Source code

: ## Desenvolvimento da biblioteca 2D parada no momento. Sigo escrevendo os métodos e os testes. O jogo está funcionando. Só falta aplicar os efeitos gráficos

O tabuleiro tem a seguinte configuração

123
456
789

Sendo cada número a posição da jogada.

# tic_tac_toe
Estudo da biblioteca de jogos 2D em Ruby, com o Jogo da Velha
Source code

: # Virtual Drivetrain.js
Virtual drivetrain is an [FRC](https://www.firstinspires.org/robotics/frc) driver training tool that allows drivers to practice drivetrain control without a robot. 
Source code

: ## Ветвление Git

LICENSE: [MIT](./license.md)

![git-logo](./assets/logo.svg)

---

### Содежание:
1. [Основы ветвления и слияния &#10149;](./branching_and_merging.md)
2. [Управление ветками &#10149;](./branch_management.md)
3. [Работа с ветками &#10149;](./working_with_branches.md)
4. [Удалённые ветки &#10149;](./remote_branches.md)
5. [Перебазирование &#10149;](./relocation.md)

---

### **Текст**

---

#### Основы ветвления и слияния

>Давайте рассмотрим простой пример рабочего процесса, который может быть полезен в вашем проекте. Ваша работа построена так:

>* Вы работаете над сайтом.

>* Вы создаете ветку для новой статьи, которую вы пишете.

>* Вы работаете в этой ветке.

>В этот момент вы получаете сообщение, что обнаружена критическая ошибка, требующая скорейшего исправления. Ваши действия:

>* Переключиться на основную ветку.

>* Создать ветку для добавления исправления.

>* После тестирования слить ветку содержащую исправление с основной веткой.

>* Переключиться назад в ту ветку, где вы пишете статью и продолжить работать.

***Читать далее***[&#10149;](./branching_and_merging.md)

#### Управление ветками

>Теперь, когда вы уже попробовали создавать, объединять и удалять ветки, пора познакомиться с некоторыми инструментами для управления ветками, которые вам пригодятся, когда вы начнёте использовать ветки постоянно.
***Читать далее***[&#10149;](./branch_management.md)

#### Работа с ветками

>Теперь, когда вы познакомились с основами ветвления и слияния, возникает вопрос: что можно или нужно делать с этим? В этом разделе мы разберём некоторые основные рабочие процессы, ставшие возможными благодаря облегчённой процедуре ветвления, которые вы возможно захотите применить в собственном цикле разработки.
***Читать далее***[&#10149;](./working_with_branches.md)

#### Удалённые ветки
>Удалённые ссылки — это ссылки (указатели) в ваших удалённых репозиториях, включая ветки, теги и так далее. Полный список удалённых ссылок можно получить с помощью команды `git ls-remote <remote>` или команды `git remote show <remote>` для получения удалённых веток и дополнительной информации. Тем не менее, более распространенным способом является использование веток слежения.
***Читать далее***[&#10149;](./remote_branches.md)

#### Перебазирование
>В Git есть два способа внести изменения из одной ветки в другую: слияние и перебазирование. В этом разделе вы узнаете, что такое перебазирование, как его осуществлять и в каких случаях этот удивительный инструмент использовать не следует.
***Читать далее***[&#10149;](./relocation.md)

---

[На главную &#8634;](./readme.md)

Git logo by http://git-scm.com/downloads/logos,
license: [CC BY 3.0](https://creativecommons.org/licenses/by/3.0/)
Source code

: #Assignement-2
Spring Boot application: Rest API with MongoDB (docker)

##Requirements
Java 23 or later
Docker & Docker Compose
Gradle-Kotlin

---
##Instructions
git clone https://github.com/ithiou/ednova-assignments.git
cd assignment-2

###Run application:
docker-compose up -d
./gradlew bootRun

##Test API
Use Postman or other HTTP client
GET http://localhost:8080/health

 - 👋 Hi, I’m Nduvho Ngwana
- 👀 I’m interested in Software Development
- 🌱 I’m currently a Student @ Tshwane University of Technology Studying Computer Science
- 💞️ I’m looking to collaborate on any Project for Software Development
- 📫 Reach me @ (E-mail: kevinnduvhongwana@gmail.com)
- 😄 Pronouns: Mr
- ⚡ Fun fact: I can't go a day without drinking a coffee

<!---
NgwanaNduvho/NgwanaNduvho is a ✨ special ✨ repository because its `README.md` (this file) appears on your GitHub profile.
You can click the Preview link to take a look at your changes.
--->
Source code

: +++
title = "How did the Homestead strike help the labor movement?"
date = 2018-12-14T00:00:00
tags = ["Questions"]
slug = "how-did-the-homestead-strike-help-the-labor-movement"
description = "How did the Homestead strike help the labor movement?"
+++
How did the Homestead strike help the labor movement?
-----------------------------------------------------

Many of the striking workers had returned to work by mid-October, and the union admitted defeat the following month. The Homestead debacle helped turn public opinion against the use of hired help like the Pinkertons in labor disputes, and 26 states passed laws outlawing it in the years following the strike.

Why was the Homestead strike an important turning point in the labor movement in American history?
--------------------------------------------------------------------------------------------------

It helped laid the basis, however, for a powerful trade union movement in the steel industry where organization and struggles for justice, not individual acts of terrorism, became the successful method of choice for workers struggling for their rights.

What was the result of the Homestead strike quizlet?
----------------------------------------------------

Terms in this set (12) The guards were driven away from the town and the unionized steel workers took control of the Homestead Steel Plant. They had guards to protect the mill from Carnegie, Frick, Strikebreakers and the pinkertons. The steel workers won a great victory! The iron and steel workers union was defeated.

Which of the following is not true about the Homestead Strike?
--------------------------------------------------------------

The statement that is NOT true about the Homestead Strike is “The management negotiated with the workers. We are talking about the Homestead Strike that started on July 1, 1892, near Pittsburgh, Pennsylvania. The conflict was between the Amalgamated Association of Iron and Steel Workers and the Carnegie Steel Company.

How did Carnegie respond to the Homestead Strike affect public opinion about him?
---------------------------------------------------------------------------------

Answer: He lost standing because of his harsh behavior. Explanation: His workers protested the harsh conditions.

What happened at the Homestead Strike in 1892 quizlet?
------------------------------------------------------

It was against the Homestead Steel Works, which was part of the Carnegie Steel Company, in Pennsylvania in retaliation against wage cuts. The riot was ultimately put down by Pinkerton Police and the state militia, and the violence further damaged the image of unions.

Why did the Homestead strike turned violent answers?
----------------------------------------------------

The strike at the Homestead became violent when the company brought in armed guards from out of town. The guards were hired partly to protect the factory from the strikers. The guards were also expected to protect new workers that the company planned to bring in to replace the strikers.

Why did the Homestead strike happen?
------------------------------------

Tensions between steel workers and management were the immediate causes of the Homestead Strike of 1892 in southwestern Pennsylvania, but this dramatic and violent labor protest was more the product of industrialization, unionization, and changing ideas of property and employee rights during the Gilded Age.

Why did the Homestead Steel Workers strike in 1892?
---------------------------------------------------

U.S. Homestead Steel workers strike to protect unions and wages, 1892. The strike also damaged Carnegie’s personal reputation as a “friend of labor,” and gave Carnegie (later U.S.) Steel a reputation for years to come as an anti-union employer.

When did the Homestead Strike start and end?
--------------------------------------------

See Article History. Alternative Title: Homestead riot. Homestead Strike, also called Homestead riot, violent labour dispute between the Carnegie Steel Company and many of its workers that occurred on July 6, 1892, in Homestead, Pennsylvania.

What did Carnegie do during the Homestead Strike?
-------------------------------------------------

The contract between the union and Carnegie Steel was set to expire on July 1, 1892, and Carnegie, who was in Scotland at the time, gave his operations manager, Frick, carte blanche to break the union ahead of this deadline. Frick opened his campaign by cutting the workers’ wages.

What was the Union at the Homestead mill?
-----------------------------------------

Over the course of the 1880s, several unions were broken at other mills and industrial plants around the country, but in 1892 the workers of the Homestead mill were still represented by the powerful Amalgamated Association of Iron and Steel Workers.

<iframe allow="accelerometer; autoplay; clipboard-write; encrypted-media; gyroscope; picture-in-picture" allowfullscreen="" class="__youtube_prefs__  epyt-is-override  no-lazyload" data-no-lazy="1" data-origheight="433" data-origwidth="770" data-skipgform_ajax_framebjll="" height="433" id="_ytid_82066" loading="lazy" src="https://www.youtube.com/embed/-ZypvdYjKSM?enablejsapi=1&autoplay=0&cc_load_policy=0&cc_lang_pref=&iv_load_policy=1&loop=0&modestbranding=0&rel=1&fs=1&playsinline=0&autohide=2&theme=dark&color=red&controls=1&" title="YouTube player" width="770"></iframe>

= EXERCISE BRIEF =
Each line of the data that has the string "What" should be returned.

= YOUR SOLUTION =
What was the result of the Homestead strike quizlet?
What happened at the Homestead Strike in 1892 quizlet?
What did Carnegie do during the Homestead Strike?
What was the Union at the Homestead mill?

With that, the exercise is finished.